Mood music: Abandono by Amalia Rodrigues…
Wendy blogged about not renewing her CISSP. I never had one myself, but as Wendy said it is much less important if you’re not going through the cattle call HR process, which is majorly gebrochen in infosec… but that’s another post.
I suppose a CISSP might be useful for people starting out in security, who need to prove that they’ve actually put in a few years at it and know the basics. It’s a handy first sorting mechanism when you’re looking to fill certain levels of positions. But by the time you’re directly recruiting people, you should know why you want them other than the fact that they’re certified. And then the letters aren’t important.
My personal career path has always been about proactively sniping for work (AKA consulting – never had a “real job”) and cultivating relationships and recommendations, so the following is especially true, even though I don’t have ‘decades’ of experience: “After decades of being in IT, I no longer want to bother proving how much I know. If someone can’t figure it out by talking to me or reading my writing, then I don’t want their job. If they feel so strongly about that certification that they won’t waive it for me, then they don’t want me either, and that’s okay.” Bingo. Sometimes, with a little time and attention, you can skip the HR cattle calls altogether and talk about what’s actually important to the hiring organization, beyond the HR robo-screening.

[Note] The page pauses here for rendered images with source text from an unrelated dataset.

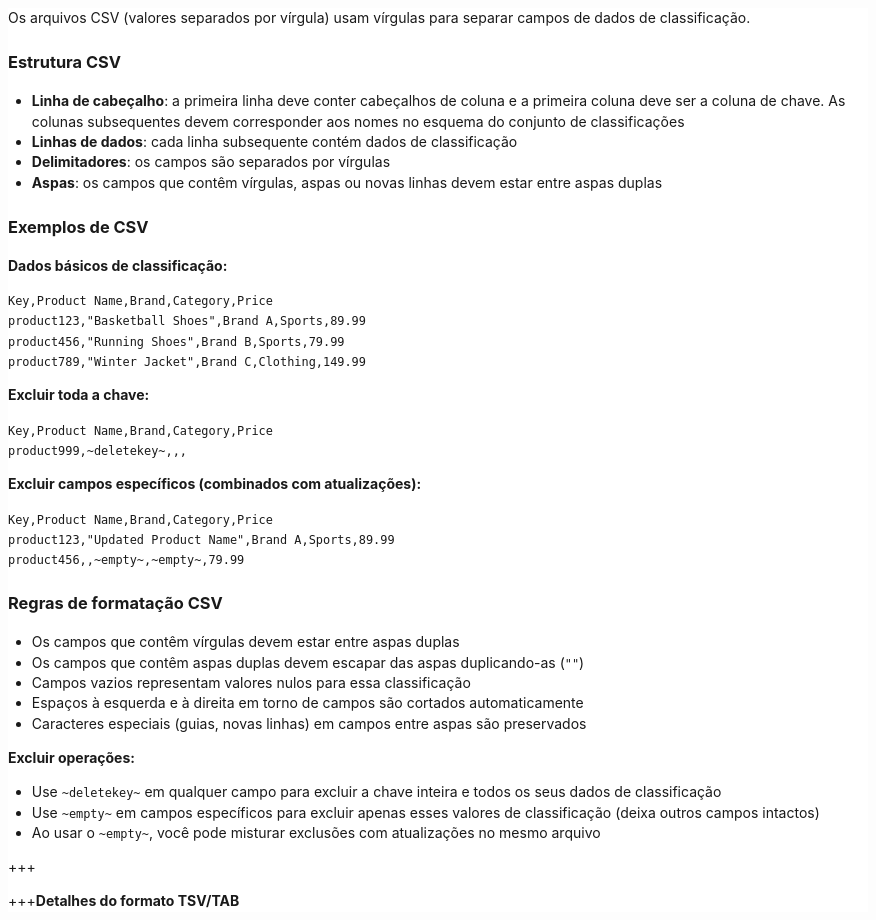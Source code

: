 Os arquivos CSV (valores separados por vírgula) usam vírgulas para separar campos de dados de classificação.

### Estrutura CSV

* **Linha de cabeçalho**: a primeira linha deve conter cabeçalhos de coluna e a primeira coluna deve ser a coluna de chave. As colunas subsequentes devem corresponder aos nomes no esquema do conjunto de classificações
* **Linhas de dados**: cada linha subsequente contém dados de classificação
* **Delimitadores**: os campos são separados por vírgulas
* **Aspas**: os campos que contêm vírgulas, aspas ou novas linhas devem estar entre aspas duplas

### Exemplos de CSV

**Dados básicos de classificação:**

```csv
Key,Product Name,Brand,Category,Price
product123,"Basketball Shoes",Brand A,Sports,89.99
product456,"Running Shoes",Brand B,Sports,79.99
product789,"Winter Jacket",Brand C,Clothing,149.99
```

**Excluir toda a chave:**

```csv
Key,Product Name,Brand,Category,Price
product999,~deletekey~,,,
```

**Excluir campos específicos (combinados com atualizações):**

```csv
Key,Product Name,Brand,Category,Price
product123,"Updated Product Name",Brand A,Sports,89.99
product456,,~empty~,~empty~,79.99
```

### Regras de formatação CSV

* Os campos que contêm vírgulas devem estar entre aspas duplas
* Os campos que contêm aspas duplas devem escapar das aspas duplicando-as (`""`)
* Campos vazios representam valores nulos para essa classificação
* Espaços à esquerda e à direita em torno de campos são cortados automaticamente
* Caracteres especiais (guias, novas linhas) em campos entre aspas são preservados

**Excluir operações:**
* Use `~deletekey~` em qualquer campo para excluir a chave inteira e todos os seus dados de classificação
* Use `~empty~` em campos específicos para excluir apenas esses valores de classificação (deixa outros campos intactos)
* Ao usar o `~empty~`, você pode misturar exclusões com atualizações no mesmo arquivo

+++

+++**Detalhes do formato TSV/TAB**
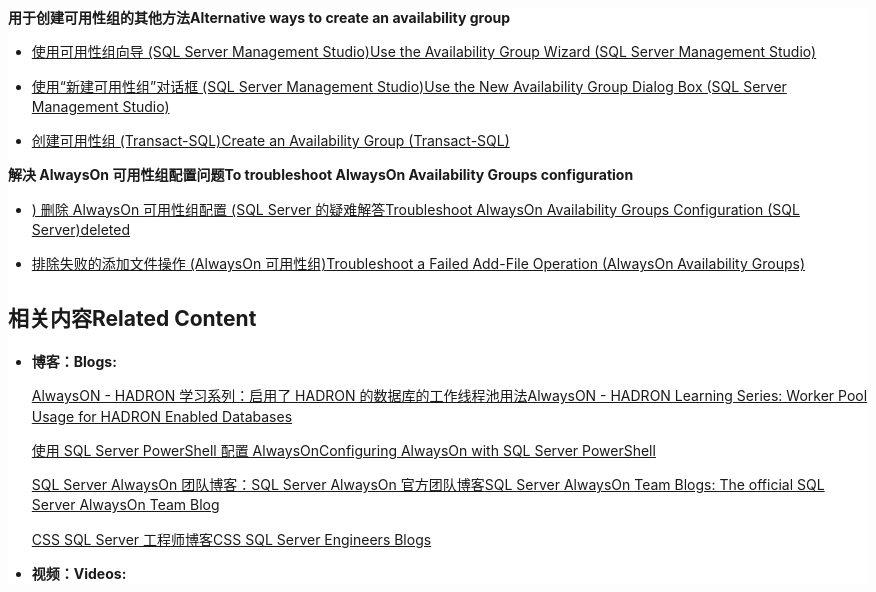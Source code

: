  <span data-ttu-id="0e378-187">**用于创建可用性组的其他方法**</span><span class="sxs-lookup"><span data-stu-id="0e378-187">**Alternative ways to create an availability group**</span></span>  
  
-   [<span data-ttu-id="0e378-188">使用可用性组向导 (SQL Server Management Studio)</span><span class="sxs-lookup"><span data-stu-id="0e378-188">Use the Availability Group Wizard &#40;SQL Server Management Studio&#41;</span></span>](use-the-availability-group-wizard-sql-server-management-studio.md)  
  
-   [<span data-ttu-id="0e378-189">使用“新建可用性组”对话框 (SQL Server Management Studio)</span><span class="sxs-lookup"><span data-stu-id="0e378-189">Use the New Availability Group Dialog Box &#40;SQL Server Management Studio&#41;</span></span>](use-the-new-availability-group-dialog-box-sql-server-management-studio.md)  
  
-   [<span data-ttu-id="0e378-190">创建可用性组 (Transact-SQL)</span><span class="sxs-lookup"><span data-stu-id="0e378-190">Create an Availability Group &#40;Transact-SQL&#41;</span></span>](create-an-availability-group-transact-sql.md)  
  
 <span data-ttu-id="0e378-191">**解决 AlwaysOn 可用性组配置问题**</span><span class="sxs-lookup"><span data-stu-id="0e378-191">**To troubleshoot AlwaysOn Availability Groups configuration**</span></span>  
  
-   [<span data-ttu-id="0e378-192">) 删除 AlwaysOn 可用性组配置 (SQL Server 的疑难解答</span><span class="sxs-lookup"><span data-stu-id="0e378-192">Troubleshoot AlwaysOn Availability Groups Configuration (SQL Server)deleted</span></span>](troubleshoot-always-on-availability-groups-configuration-sql-server.md)  
  
-   [<span data-ttu-id="0e378-193">排除失败的添加文件操作 &#40;AlwaysOn 可用性组&#41;</span><span class="sxs-lookup"><span data-stu-id="0e378-193">Troubleshoot a Failed Add-File Operation &#40;AlwaysOn Availability Groups&#41;</span></span>](troubleshoot-a-failed-add-file-operation-always-on-availability-groups.md)  
  
##  <a name="related-content"></a><a name="RelatedContent"></a> <span data-ttu-id="0e378-194">相关内容</span><span class="sxs-lookup"><span data-stu-id="0e378-194">Related Content</span></span>  
  
-   <span data-ttu-id="0e378-195">**博客：**</span><span class="sxs-lookup"><span data-stu-id="0e378-195">**Blogs:**</span></span>  
  
     [<span data-ttu-id="0e378-196">AlwaysON - HADRON 学习系列：启用了 HADRON 的数据库的工作线程池用法</span><span class="sxs-lookup"><span data-stu-id="0e378-196">AlwaysON - HADRON Learning Series: Worker Pool Usage for HADRON Enabled Databases</span></span>](https://blogs.msdn.com/b/psssql/archive/2012/05/17/alwayson-hadron-learning-series-worker-pool-usage-for-hadron-enabled-databases.aspx)  
  
     [<span data-ttu-id="0e378-197">使用 SQL Server PowerShell 配置 AlwaysOn</span><span class="sxs-lookup"><span data-stu-id="0e378-197">Configuring AlwaysOn with SQL Server PowerShell</span></span>](https://blogs.msdn.com/b/sqlalwayson/archive/2012/02/03/configuring-alwayson-with-sql-server-powershell.aspx)  
  
     [<span data-ttu-id="0e378-198">SQL Server AlwaysOn 团队博客：SQL Server AlwaysOn 官方团队博客</span><span class="sxs-lookup"><span data-stu-id="0e378-198">SQL Server AlwaysOn Team Blogs: The official SQL Server AlwaysOn Team Blog</span></span>](https://blogs.msdn.com/b/sqlalwayson/)  
  
     [<span data-ttu-id="0e378-199">CSS SQL Server 工程师博客</span><span class="sxs-lookup"><span data-stu-id="0e378-199">CSS SQL Server Engineers Blogs</span></span>](https://blogs.msdn.com/b/psssql/)  
  
-   <span data-ttu-id="0e378-200">**视频：**</span><span class="sxs-lookup"><span data-stu-id="0e378-200">**Videos:**</span></span>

That said, the CISSP has powerful (some say disproportionate) sway over our industry’s hiring practices. As Rich and Jamie said in our chat room today, the HR process is what it is, and many HR shops bounce you in the first round if you don’t have those five magic letters… So the CISSP has ongoing value to anyone going through open application processes, where HR is doing what they do: blindly screening out the best candidates.